[whatwg] [Fetch] API changes to make stream depletion clearer/easier

Over in ServiceWorkerLand we've been getting stuck on the interaction
between methods that read a request/response body and the underlying stream.

The question was "Should methods that read the body consume it, meaning
nothing else can read it?"

https://github.com/slightlyoff/ServiceWorker/issues/372#issuecomment-51045111
http://jakearchibald.com/2014/reading-responses/

Both developers & those working on ServiceWorker were pretty split, but we
think the "consume" model is the right model, because:

* it doesn't regress on the memory usage of XHR (if responseType is json,
you can't get the original text)
* if you read the stream twice it'll fail, that may be surprising at first,
but it fails in your dev environment. If we need to buffer original data
for potential later rereads, you can get into memory issues and these will
likely show up on particular devices in production
* fits in well with streaming models

Fetch could change a bit to make this easier to understand & deal with:

* response.body should be removed until streams arrive
* The as* methods should be directly on the response, and named consumeAs*,
so response.consumeAsJSON()
* response.consumed (read-only) is true once the body stream has been
claimed by a reader
* response.clone() creates a clone of the response that can be consumed
independently, this is your opt-in to potential buffering
* Calling response.clone() on a consumed response creates another consumed
response
* If a body-reading method is given a response where response.consumed ==
true, it should throw/reject
* Any method that wishes to read the body of the response must cause
response.consumed to become true synchronously - we must be consistent with
this
* Methods that may read the body multiple times must still mark the
response as consumed.
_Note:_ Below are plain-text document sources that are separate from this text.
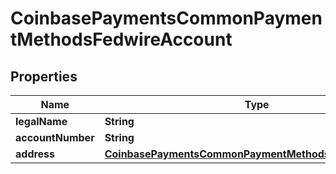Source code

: 
# CoinbasePaymentsCommonPaymentMethodsFedwireAccount

## Properties
Name | Type | Description | Notes
------------ | ------------- | ------------- | -------------
**legalName** | **String** |  |  [optional]
**accountNumber** | **String** |  |  [optional]
**address** | [**CoinbasePaymentsCommonPaymentMethodsFedwireAddress**](CoinbasePaymentsCommonPaymentMethodsFedwireAddress.md) |  |  [optional]



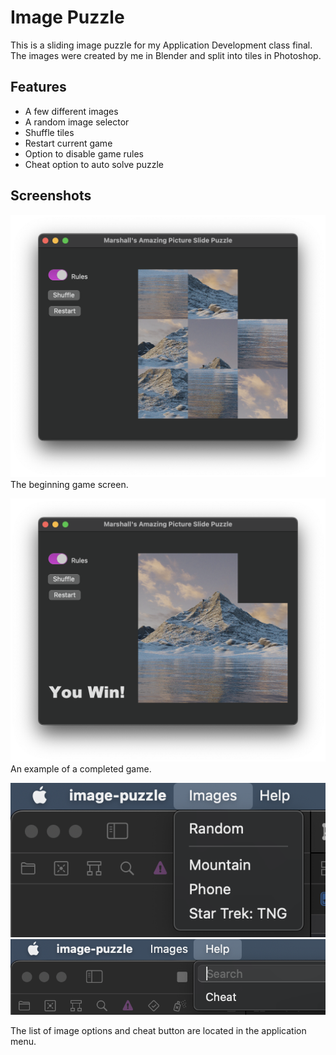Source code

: # Image Puzzle

This is a sliding image puzzle for my Application Development class final. The images were created by me in Blender and split into tiles in Photoshop.

## Features

* A few different images
* A random image selector
* Shuffle tiles
* Restart current game
* Option to disable game rules
* Cheat option to auto solve puzzle

## Screenshots

![scrambled image](./scrambled.png)
The beginning game screen.

![Solved puzzle](./win.png)
An example of a completed game.

![image options](./image_options.png)
![cheat](./cheat.png)

The list of image options and cheat button are located in the application menu.
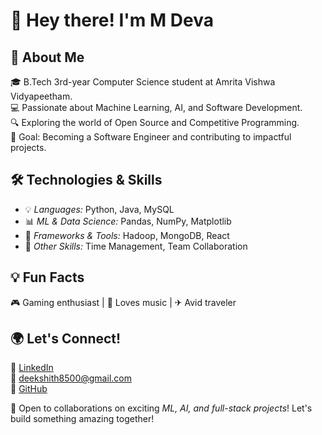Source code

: # 👋 Hey there! I'm M Deva  

## 🚀 About Me  
🎓 B.Tech 3rd-year Computer Science student at Amrita Vishwa Vidyapeetham.  
💻 Passionate about Machine Learning, AI, and Software Development.  
🔍 Exploring the world of Open Source and Competitive Programming.  
🎯 Goal: Becoming a Software Engineer and contributing to impactful projects.  

## 🛠 Technologies & Skills  
- 💡 *Languages:* Python, Java, MySQL  
- 📊 *ML & Data Science:* Pandas, NumPy, Matplotlib  
- 🔧 *Frameworks & Tools:* Hadoop, MongoDB, React  
- 🎯 *Other Skills:* Time Management, Team Collaboration   

## 💡 Fun Facts  
🎮 Gaming enthusiast | 🎵 Loves music | ✈ Avid traveler  

## 🌍 Let's Connect!  
💼 [LinkedIn](https://www.linkedin.com/in/sai-deekshith-modem/)  
📧 deekshith8500@gmail.com  
🚀 [GitHub](https://github.com/itzme-deekshith)  

💙 Open to collaborations on exciting *ML, AI, and full-stack projects*! Let's build something amazing together!
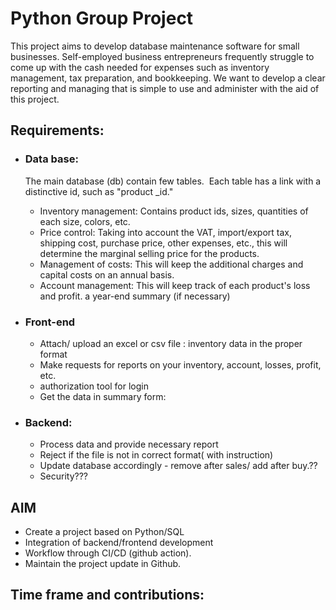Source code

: # Python Group Project
This project aims to develop database maintenance software for small businesses. Self-employed business entrepreneurs frequently struggle to come up with the cash needed for expenses such as inventory management, tax preparation, and bookkeeping. We want to develop a clear reporting and managing that is simple to use and administer with the aid of this project. 


## Requirements:
* ### Data base:
  The main database (db) contain few tables.  Each table has a link with a distinctive id, such as "product _id." 

    * Inventory management: Contains product ids, sizes, quantities of each size, colors, etc.
    * Price control: Taking into account the VAT, import/export tax, shipping cost, purchase price, other expenses, etc., this will determine the marginal selling price for the products. 
    * Management of costs: This will keep the additional charges and capital costs on an annual basis.
    * Account management: This will keep track of each product's loss and profit. a year-end summary (if necessary)

* ### Front-end
    * Attach/ upload an excel or csv file : inventory data in the proper format
    * Make requests for reports on your inventory, account, losses, profit, etc.
    * authorization tool for login
    * Get the data in summary form: 

* ### Backend:
    * Process data and provide necessary report
    * Reject if the file is not in correct format( with instruction)
    * Update database accordingly - remove after sales/ add after buy.??
    * Security??? 

 ## AIM 
 * Create a project based on Python/SQL 
 * Integration of backend/frontend development
 * Workflow through CI/CD (github action).
 * Maintain the project update in Github.
 
 
 ## Time frame and contributions: 
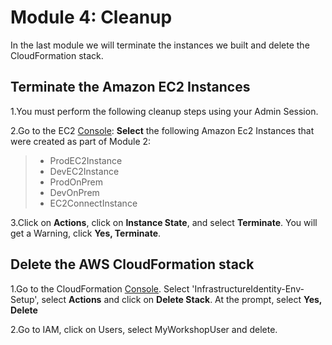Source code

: # Module 4: Cleanup

In the last module we will terminate the instances we built and delete the CloudFormation stack.

## Terminate the Amazon EC2 Instances

1.You must perform the following cleanup steps using your Admin Session.

2.Go to the EC2 <a href="https://console.aws.amazon.com/ec2/v2/home?region=us-east-1#Instances:sort=statusChecks" target="_blank">Console</a>: **Select** the following Amazon Ec2 Instances that were created as part of Module 2:
>
> * ProdEC2Instance
> * DevEC2Instance
> * ProdOnPrem
> * DevOnPrem
> * EC2ConnectInstance

3.Click on **Actions**, click on **Instance State**, and select **Terminate**. You will get a Warning, click **Yes, Terminate**.


## Delete the AWS CloudFormation stack

1.Go to the CloudFormation
<a href="https://console.aws.amazon.com/cloudformation/home?region=us-east-1#/stacks" target="_blank">Console</a>. Select 'InfrastructureIdentity-Env-Setup', select **Actions** and click on **Delete Stack**. At the prompt, select **Yes, Delete**

2.Go to IAM, click on Users, select MyWorkshopUser and delete.
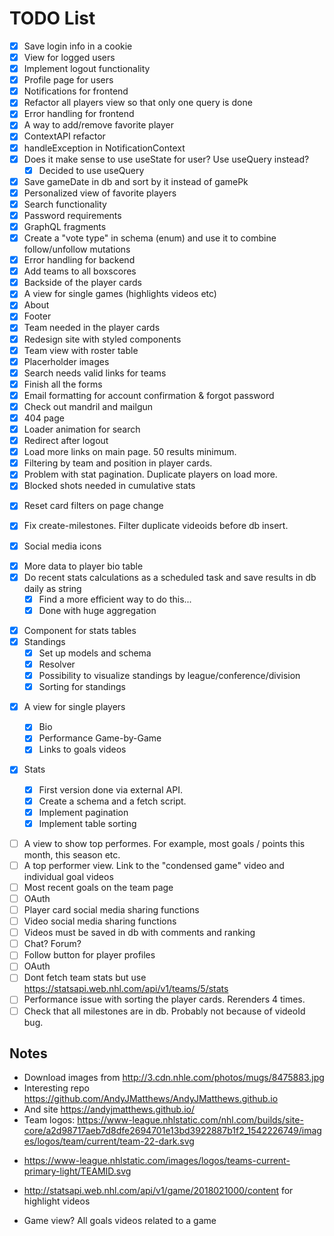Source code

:# TODO List

- [x] Save login info in a cookie
- [x] View for logged users
- [x] Implement logout functionality
- [x] Profile page for users
- [x] Notifications for frontend
- [x] Refactor all players view so that only one query is done
- [x] Error handling for frontend
- [x] A way to add/remove favorite player
- [x] ContextAPI refactor
- [x] handleException in NotificationContext
- [x] Does it make sense to use useState for user? Use useQuery instead?
  - [x] Decided to use useQuery
- [x] Save gameDate in db and sort by it instead of gamePk
- [x] Personalized view of favorite players
- [x] Search functionality
- [x] Password requirements
- [x] GraphQL fragments
- [x] Create a "vote type" in schema (enum) and use it to combine follow/unfollow mutations
- [x] Error handling for backend
- [x] Add teams to all boxscores
- [x] Backside of the player cards
- [x] A view for single games (highlights videos etc)
- [x] About
- [x] Footer
- [x] Team needed in the player cards
- [x] Redesign site with styled components
- [x] Team view with roster table
- [x] Placerholder images
- [x] Search needs valid links for teams
- [x] Finish all the forms
- [x] Email formatting for account confirmation & forgot password
- [x] Check out mandril and mailgun
- [x] 404 page
- [x] Loader animation for search
- [x] Redirect after logout
- [x] Load more links on main page. 50 results minimum.
- [x] Filtering by team and position in player cards.
- [x] Problem with stat pagination. Duplicate players on load more.
- [x] Blocked shots needed in cumulative stats

* [x] Reset card filters on page change

* [x] Fix create-milestones. Filter duplicate videoids before db insert.

* [x] Social media icons

- [x] More data to player bio table
- [x] Do recent stats calculations as a scheduled task and save results in db daily as string
  - [x] Find a more efficient way to do this...
  - [x] Done with huge aggregation

* [x] Component for stats tables
* [x] Standings
  - [x] Set up models and schema
  - [x] Resolver
  - [x] Possibility to visualize standings by league/conference/division
  - [x] Sorting for standings

- [x] A view for single players

  - [x] Bio
  - [x] Performance Game-by-Game
  - [x] Links to goals videos

- [x] Stats
  - [x] First version done via external API.
  - [x] Create a schema and a fetch script.
  - [x] Implement pagination
  - [x] Implement table sorting

* [ ] A view to show top performes. For example, most goals / points this month, this season etc.
* [ ] A top performer view. Link to the "condensed game" video and individual goal videos
* [ ] Most recent goals on the team page
* [ ] OAuth
* [ ] Player card social media sharing functions
* [ ] Video social media sharing functions
* [ ] Videos must be saved in db with comments and ranking
* [ ] Chat? Forum?
* [ ] Follow button for player profiles
* [ ] OAuth
* [ ] Dont fetch team stats but use https://statsapi.web.nhl.com/api/v1/teams/5/stats
* [ ] Performance issue with sorting the player cards. Rerenders 4 times.
* [ ] Check that all milestones are in db. Probably not because of videoId bug.

## Notes

- Download images from http://3.cdn.nhle.com/photos/mugs/8475883.jpg
- Interesting repo https://github.com/AndyJMatthews/AndyJMatthews.github.io
- And site https://andyjmatthews.github.io/
- Team logos: https://www-league.nhlstatic.com/nhl.com/builds/site-core/a2d98717aeb7d8dfe2694701e13bd3922887b1f2_1542226749/images/logos/team/current/team-22-dark.svg

* https://www-league.nhlstatic.com/images/logos/teams-current-primary-light/TEAMID.svg

- http://statsapi.web.nhl.com/api/v1/game/2018021000/content for highlight videos

* Game view? All goals videos related to a game

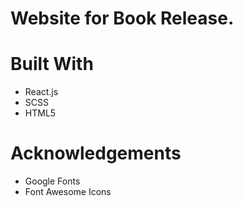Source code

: # Website for Book Release.

# Built With

- React.js
- SCSS
- HTML5

# Acknowledgements

- Google Fonts
- Font Awesome Icons
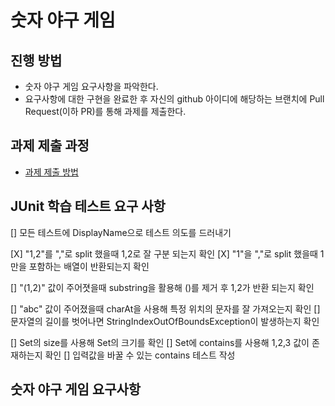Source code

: # 숫자 야구 게임
## 진행 방법
* 숫자 야구 게임 요구사항을 파악한다.
* 요구사항에 대한 구현을 완료한 후 자신의 github 아이디에 해당하는 브랜치에 Pull Request(이하 PR)를 통해 과제를 제출한다.

## 과제 제출 과정
* [과제 제출 방법](https://github.com/next-step/nextstep-docs/tree/master/precourse)

## JUnit 학습 테스트 요구 사항
[] 모든 테스트에 DisplayName으로 테스트 의도를 드러내기

[X] "1,2"를 ","로 split 했을때 1,2로 잘 구분 되는지 확인
[X] "1"을 ","로 split 했을때 1만을 포함하는 배열이 반환되는지 확인

[] "(1,2)" 값이 주어졋을때 substring을 활용해 ()를 제거 후 1,2가 반환 되는지 확인

[] "abc" 값이 주어졌을때 charAt을 사용해 특정 위치의 문자를 잘 가져오는지 확인
[] 문자열의 길이를 벗어나면 StringIndexOutOfBoundsException이 발생하는지 확인

[] Set의 size를 사용해 Set의 크기를 확인
[] Set에 contains를 사용해 1,2,3 값이 존재하는지 확인
[] 입력값을 바꿀 수 있는 contains 테스트 작성

## 숫자 야구 게임 요구사항

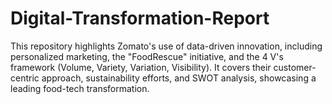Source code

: # Digital-Transformation-Report
This repository highlights Zomato's use of data-driven innovation, including personalized marketing, the "FoodRescue" initiative, and the 4 V's framework (Volume, Variety, Variation, Visibility). It covers their customer-centric approach, sustainability efforts, and SWOT analysis, showcasing a leading food-tech transformation.
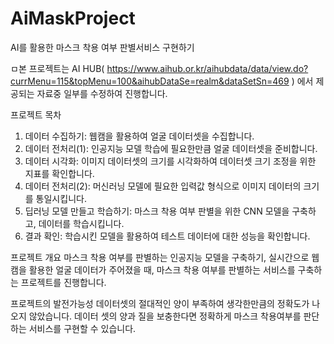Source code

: # AiMaskProject
AI를 활용한 마스크 착용 여부 판별서비스 구현하기

ㅁ본 프로젝트는 AI HUB( https://www.aihub.or.kr/aihubdata/data/view.do?currMenu=115&topMenu=100&aihubDataSe=realm&dataSetSn=469 ) 에서 
제공되는 자료중 일부를 수정하여 진행합니다.

프로젝트 목차
1. 데이터 수집하기: 웹캠을 활용하여 얼굴 데이터셋을 수집합니다.
2. 데이터 전처리(1): 인공지능 모델 학습에 필요한만큼 얼굴 데이터셋을 준비합니다.
3. 데이터 시각화: 이미지 데이터셋의 크기를 시각화하여 데이터셋 크기 조정을 위한 지표를 확인합니다.
4. 데이터 전처리(2): 머신러닝 모델에 필요한 입력값 형식으로 이미지 데이터의 크기를 통일시킵니다.
5. 딥러닝 모델 만들고 학습하기: 마스크 착용 여부 판별을 위한 CNN 모델을 구축하고, 데이터를 학습시킵니다.
6. 결과 확인: 학습시킨 모델을 활용하여 테스트 데이터에 대한 성능을 확인합니다.

프로젝트 개요
마스크 착용 여부를 판별하는 인공지능 모델을 구축하기, 
실시간으로 웹캠을 활용한 얼굴 데이터가 주어졌을 때, 
마스크 착용 여부를 판별하는 서비스를 구축하는 프로젝트를 진행합니다.


프로젝트의 발전가능성
데이터셋의 절대적인 양이 부족하여 생각한만큼의 정확도가 나오지 않았습니다.
데이터 셋의 양과 질을 보충한다면 정확하게 마스크 착용여부를 판단하는 서비스를 구현할 수 있습니다.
The clones they create are for internal use only
* postMessageing a response will cause it to be cloned, the original
remains unconsumed

The above is true for request too. So fetch(request) would synchronously
mark the request as consumed, even though fetch creates clones or tees
internally.

This allows developers to duplicate the stream if they need to and send one
response to the cache and another to the browser for rendering, you'll get
some buffering if one consumer is faster than the other. For the general
case of read-once, no buffering is required.